(Records from a data source)

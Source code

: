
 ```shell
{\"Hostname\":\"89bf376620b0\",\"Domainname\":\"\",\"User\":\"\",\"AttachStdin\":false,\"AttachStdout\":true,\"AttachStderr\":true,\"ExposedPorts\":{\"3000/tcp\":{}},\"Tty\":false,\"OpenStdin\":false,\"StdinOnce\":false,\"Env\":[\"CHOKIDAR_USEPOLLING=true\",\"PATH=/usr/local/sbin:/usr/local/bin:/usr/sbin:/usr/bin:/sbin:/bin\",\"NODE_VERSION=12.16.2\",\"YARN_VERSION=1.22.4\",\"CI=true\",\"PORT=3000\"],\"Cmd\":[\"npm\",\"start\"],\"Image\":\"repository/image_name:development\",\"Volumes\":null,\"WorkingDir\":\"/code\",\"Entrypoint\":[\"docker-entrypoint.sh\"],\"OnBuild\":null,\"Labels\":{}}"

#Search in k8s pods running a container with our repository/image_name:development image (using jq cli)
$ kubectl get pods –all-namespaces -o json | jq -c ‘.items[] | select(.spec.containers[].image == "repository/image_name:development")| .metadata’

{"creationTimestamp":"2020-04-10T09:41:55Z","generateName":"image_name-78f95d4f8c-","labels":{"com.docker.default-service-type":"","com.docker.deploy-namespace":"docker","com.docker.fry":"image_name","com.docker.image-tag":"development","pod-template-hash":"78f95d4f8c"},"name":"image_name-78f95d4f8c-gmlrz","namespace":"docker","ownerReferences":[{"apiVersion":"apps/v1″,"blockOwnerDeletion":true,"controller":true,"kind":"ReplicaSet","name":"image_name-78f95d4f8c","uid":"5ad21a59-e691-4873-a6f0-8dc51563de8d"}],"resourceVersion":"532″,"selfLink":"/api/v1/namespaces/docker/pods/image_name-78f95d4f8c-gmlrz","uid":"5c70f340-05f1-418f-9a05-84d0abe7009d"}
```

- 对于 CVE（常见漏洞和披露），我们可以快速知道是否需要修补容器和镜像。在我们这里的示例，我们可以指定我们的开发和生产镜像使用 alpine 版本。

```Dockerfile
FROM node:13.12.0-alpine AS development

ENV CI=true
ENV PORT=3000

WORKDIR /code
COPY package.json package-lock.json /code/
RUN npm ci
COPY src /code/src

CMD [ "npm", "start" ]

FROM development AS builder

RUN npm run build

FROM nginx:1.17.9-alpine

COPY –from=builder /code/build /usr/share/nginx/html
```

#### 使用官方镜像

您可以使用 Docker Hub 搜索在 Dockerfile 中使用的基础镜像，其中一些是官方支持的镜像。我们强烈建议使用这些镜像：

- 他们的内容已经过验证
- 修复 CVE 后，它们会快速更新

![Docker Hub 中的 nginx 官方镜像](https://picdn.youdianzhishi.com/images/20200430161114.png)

* Problem to solve: Scan the data above for the word "alpine" and report every line where it is found.

* Solution for this exercise:
- 对于 CVE（常见漏洞和披露），我们可以快速知道是否需要修补容器和镜像。在我们这里的示例，我们可以指定我们的开发和生产镜像使用 alpine 版本。
FROM node:13.12.0-alpine AS development
FROM nginx:1.17.9-alpine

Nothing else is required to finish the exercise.